**Requirement**
Each line of the records that holds the word "stty" should be copied out.

Dataset entries:
-------

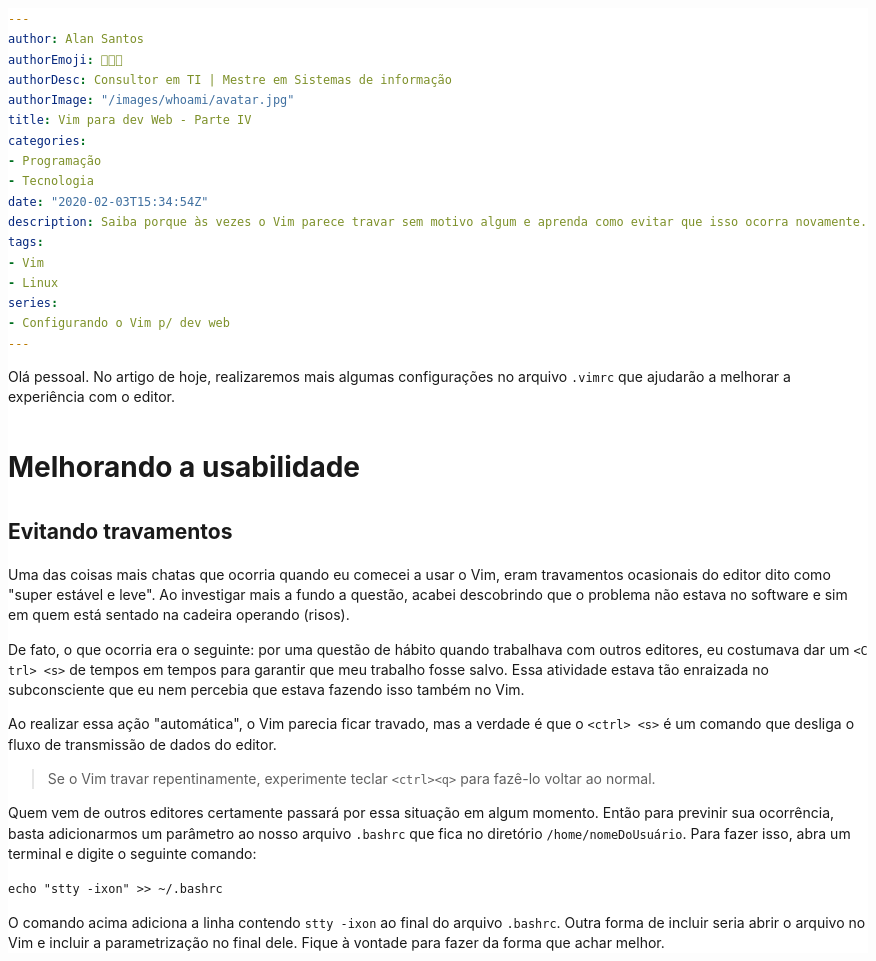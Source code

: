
 ```yaml
---
author: Alan Santos
authorEmoji: 👨🏻‍💻
authorDesc: Consultor em TI | Mestre em Sistemas de informação
authorImage: "/images/whoami/avatar.jpg"
title: Vim para dev Web - Parte IV
categories:
- Programação
- Tecnologia
date: "2020-02-03T15:34:54Z"
description: Saiba porque às vezes o Vim parece travar sem motivo algum e aprenda como evitar que isso ocorra novamente.
tags:
- Vim
- Linux
series:
- Configurando o Vim p/ dev web
---
```


Olá pessoal. No artigo de hoje, realizaremos mais algumas configurações no arquivo `.vimrc` que ajudarão a melhorar a experiência com o editor.

# Melhorando a usabilidade

## Evitando travamentos

Uma das coisas mais chatas que ocorria  quando eu comecei a usar o Vim, eram travamentos ocasionais do editor dito como "super estável e leve". Ao investigar mais a fundo a questão, acabei descobrindo que o problema não estava no software e sim em quem está sentado na cadeira operando (risos).

De fato, o que ocorria era o seguinte: por uma questão de hábito quando trabalhava com outros editores, eu costumava dar um  `<Ctrl> <s>` de tempos em tempos para garantir que meu trabalho fosse salvo. Essa atividade estava tão enraizada no subconsciente que eu nem percebia que estava fazendo isso também no Vim.

Ao realizar essa ação "automática", o Vim parecia ficar travado, mas a verdade é que o  `<ctrl> <s>` é um comando que desliga o fluxo de transmissão de dados do editor.

> Se o Vim travar repentinamente, experimente teclar `<ctrl><q>` para fazê-lo voltar ao normal.

Quem vem de outros editores certamente passará por essa situação em algum momento. Então para previnir sua ocorrência, basta adicionarmos um parâmetro ao nosso arquivo `.bashrc` que fica no diretório `/home/nomeDoUsuário`. Para fazer isso, abra um terminal e digite o seguinte comando:
```
echo "stty -ixon" >> ~/.bashrc
```
O comando acima adiciona a linha contendo `stty -ixon` ao final do arquivo `.bashrc`. Outra forma de incluir seria abrir o arquivo no Vim e incluir a parametrização no final dele. Fique à vontade para fazer da forma que achar melhor.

-------

**Your solution**
echo "stty -ixon" >> ~/.bashrc
O comando acima adiciona a linha contendo `stty -ixon` ao final do arquivo `.bashrc`. Outra forma de incluir seria abrir o arquivo no Vim e incluir a parametrização no final dele. Fique à vontade para fazer da forma que achar melhor.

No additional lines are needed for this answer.